#### Source data ####
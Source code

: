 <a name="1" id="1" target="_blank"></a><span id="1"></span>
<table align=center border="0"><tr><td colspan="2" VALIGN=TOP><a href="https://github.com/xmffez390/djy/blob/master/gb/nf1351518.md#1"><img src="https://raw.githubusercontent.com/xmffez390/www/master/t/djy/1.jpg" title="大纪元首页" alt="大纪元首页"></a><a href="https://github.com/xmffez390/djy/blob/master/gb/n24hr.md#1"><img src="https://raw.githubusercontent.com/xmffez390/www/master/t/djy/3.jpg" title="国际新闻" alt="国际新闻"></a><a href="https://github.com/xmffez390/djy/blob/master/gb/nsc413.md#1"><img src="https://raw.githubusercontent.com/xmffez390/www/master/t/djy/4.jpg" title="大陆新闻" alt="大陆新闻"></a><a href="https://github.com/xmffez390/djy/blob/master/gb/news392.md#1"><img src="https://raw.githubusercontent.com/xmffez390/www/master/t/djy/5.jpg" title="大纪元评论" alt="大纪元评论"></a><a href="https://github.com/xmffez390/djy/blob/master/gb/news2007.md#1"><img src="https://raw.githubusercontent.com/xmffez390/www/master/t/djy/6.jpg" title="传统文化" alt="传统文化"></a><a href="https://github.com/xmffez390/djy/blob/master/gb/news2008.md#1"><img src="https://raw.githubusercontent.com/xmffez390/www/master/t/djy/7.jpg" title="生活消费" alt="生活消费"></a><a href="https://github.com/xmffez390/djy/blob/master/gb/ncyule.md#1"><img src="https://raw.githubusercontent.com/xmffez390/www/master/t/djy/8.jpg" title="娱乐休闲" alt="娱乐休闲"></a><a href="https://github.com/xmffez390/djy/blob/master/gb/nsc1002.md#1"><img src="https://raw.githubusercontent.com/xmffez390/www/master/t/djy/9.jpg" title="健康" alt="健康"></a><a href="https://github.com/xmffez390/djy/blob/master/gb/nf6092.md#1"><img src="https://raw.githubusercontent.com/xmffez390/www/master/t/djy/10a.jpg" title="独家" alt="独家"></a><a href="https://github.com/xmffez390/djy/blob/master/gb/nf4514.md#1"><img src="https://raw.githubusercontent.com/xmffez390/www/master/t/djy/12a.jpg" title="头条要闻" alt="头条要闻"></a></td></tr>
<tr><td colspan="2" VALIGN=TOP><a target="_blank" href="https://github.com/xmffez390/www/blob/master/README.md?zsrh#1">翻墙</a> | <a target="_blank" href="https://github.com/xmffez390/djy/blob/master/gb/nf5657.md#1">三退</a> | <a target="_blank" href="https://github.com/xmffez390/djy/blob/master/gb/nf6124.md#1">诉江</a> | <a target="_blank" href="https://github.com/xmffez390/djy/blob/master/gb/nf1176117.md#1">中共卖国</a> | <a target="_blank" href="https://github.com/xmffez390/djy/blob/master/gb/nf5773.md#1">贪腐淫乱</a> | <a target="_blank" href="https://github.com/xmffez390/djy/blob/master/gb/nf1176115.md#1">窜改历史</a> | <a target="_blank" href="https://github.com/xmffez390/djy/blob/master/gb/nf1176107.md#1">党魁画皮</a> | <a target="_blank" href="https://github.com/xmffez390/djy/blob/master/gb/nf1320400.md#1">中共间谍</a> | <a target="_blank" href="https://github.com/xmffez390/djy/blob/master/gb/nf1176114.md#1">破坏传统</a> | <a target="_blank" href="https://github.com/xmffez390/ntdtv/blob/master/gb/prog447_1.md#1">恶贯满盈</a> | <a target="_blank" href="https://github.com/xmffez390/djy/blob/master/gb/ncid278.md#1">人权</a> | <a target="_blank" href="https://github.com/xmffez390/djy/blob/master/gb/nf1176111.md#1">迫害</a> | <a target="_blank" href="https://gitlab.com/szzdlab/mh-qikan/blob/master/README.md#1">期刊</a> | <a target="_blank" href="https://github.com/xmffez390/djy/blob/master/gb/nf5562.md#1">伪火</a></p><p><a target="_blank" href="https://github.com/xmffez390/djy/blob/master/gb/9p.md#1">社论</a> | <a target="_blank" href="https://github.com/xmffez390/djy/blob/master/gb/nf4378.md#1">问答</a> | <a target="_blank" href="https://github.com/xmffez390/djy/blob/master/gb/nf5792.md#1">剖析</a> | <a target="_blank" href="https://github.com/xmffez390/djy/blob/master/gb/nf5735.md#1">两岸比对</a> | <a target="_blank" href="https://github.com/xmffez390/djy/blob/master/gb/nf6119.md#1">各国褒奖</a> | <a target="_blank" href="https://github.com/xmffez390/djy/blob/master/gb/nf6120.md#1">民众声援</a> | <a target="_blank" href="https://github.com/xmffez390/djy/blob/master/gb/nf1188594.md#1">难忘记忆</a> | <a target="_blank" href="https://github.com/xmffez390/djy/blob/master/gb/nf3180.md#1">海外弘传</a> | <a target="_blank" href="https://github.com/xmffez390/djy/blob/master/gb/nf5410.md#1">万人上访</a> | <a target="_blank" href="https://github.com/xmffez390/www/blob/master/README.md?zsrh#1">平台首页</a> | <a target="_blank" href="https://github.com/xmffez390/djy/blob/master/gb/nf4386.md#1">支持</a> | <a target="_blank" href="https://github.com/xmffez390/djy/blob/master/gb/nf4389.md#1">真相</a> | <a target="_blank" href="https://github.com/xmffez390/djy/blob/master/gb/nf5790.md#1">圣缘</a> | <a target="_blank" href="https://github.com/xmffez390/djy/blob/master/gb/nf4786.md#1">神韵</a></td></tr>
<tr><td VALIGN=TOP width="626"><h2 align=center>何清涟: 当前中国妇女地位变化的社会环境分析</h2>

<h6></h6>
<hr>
####
Task statement:
Your task is to quote all of the data word for word.

Reply:
Source code

: <a name="1" id="1" target="_blank"></a><span id="1"></span>
<table align=center border="0"><tr><td colspan="2" VALIGN=TOP><a href="https://github.com/xmffez390/djy/blob/master/gb/nf1351518.md#1"><img src="https://raw.githubusercontent.com/xmffez390/www/master/t/djy/1.jpg" title="大纪元首页" alt="大纪元首页"></a><a href="https://github.com/xmffez390/djy/blob/master/gb/n24hr.md#1"><img src="https://raw.githubusercontent.com/xmffez390/www/master/t/djy/3.jpg" title="国际新闻" alt="国际新闻"></a><a href="https://github.com/xmffez390/djy/blob/master/gb/nsc413.md#1"><img src="https://raw.githubusercontent.com/xmffez390/www/master/t/djy/4.jpg" title="大陆新闻" alt="大陆新闻"></a><a href="https://github.com/xmffez390/djy/blob/master/gb/news392.md#1"><img src="https://raw.githubusercontent.com/xmffez390/www/master/t/djy/5.jpg" title="大纪元评论" alt="大纪元评论"></a><a href="https://github.com/xmffez390/djy/blob/master/gb/news2007.md#1"><img src="https://raw.githubusercontent.com/xmffez390/www/master/t/djy/6.jpg" title="传统文化" alt="传统文化"></a><a href="https://github.com/xmffez390/djy/blob/master/gb/news2008.md#1"><img src="https://raw.githubusercontent.com/xmffez390/www/master/t/djy/7.jpg" title="生活消费" alt="生活消费"></a><a href="https://github.com/xmffez390/djy/blob/master/gb/ncyule.md#1"><img src="https://raw.githubusercontent.com/xmffez390/www/master/t/djy/8.jpg" title="娱乐休闲" alt="娱乐休闲"></a><a href="https://github.com/xmffez390/djy/blob/master/gb/nsc1002.md#1"><img src="https://raw.githubusercontent.com/xmffez390/www/master/t/djy/9.jpg" title="健康" alt="健康"></a><a href="https://github.com/xmffez390/djy/blob/master/gb/nf6092.md#1"><img src="https://raw.githubusercontent.com/xmffez390/www/master/t/djy/10a.jpg" title="独家" alt="独家"></a><a href="https://github.com/xmffez390/djy/blob/master/gb/nf4514.md#1"><img src="https://raw.githubusercontent.com/xmffez390/www/master/t/djy/12a.jpg" title="头条要闻" alt="头条要闻"></a></td></tr>
<tr><td colspan="2" VALIGN=TOP><a target="_blank" href="https://github.com/xmffez390/www/blob/master/README.md?zsrh#1">翻墙</a> | <a target="_blank" href="https://github.com/xmffez390/djy/blob/master/gb/nf5657.md#1">三退</a> | <a target="_blank" href="https://github.com/xmffez390/djy/blob/master/gb/nf6124.md#1">诉江</a> | <a target="_blank" href="https://github.com/xmffez390/djy/blob/master/gb/nf1176117.md#1">中共卖国</a> | <a target="_blank" href="https://github.com/xmffez390/djy/blob/master/gb/nf5773.md#1">贪腐淫乱</a> | <a target="_blank" href="https://github.com/xmffez390/djy/blob/master/gb/nf1176115.md#1">窜改历史</a> | <a target="_blank" href="https://github.com/xmffez390/djy/blob/master/gb/nf1176107.md#1">党魁画皮</a> | <a target="_blank" href="https://github.com/xmffez390/djy/blob/master/gb/nf1320400.md#1">中共间谍</a> | <a target="_blank" href="https://github.com/xmffez390/djy/blob/master/gb/nf1176114.md#1">破坏传统</a> | <a target="_blank" href="https://github.com/xmffez390/ntdtv/blob/master/gb/prog447_1.md#1">恶贯满盈</a> | <a target="_blank" href="https://github.com/xmffez390/djy/blob/master/gb/ncid278.md#1">人权</a> | <a target="_blank" href="https://github.com/xmffez390/djy/blob/master/gb/nf1176111.md#1">迫害</a> | <a target="_blank" href="https://gitlab.com/szzdlab/mh-qikan/blob/master/README.md#1">期刊</a> | <a target="_blank" href="https://github.com/xmffez390/djy/blob/master/gb/nf5562.md#1">伪火</a></p><p><a target="_blank" href="https://github.com/xmffez390/djy/blob/master/gb/9p.md#1">社论</a> | <a target="_blank" href="https://github.com/xmffez390/djy/blob/master/gb/nf4378.md#1">问答</a> | <a target="_blank" href="https://github.com/xmffez390/djy/blob/master/gb/nf5792.md#1">剖析</a> | <a target="_blank" href="https://github.com/xmffez390/djy/blob/master/gb/nf5735.md#1">两岸比对</a> | <a target="_blank" href="https://github.com/xmffez390/djy/blob/master/gb/nf6119.md#1">各国褒奖</a> | <a target="_blank" href="https://github.com/xmffez390/djy/blob/master/gb/nf6120.md#1">民众声援</a> | <a target="_blank" href="https://github.com/xmffez390/djy/blob/master/gb/nf1188594.md#1">难忘记忆</a> | <a target="_blank" href="https://github.com/xmffez390/djy/blob/master/gb/nf3180.md#1">海外弘传</a> | <a target="_blank" href="https://github.com/xmffez390/djy/blob/master/gb/nf5410.md#1">万人上访</a> | <a target="_blank" href="https://github.com/xmffez390/www/blob/master/README.md?zsrh#1">平台首页</a> | <a target="_blank" href="https://github.com/xmffez390/djy/blob/master/gb/nf4386.md#1">支持</a> | <a target="_blank" href="https://github.com/xmffez390/djy/blob/master/gb/nf4389.md#1">真相</a> | <a target="_blank" href="https://github.com/xmffez390/djy/blob/master/gb/nf5790.md#1">圣缘</a> | <a target="_blank" href="https://github.com/xmffez390/djy/blob/master/gb/nf4786.md#1">神韵</a></td></tr>
<tr><td VALIGN=TOP width="626"><h2 align=center>何清涟: 当前中国妇女地位变化的社会环境分析</h2>

<h6></h6>
<hr>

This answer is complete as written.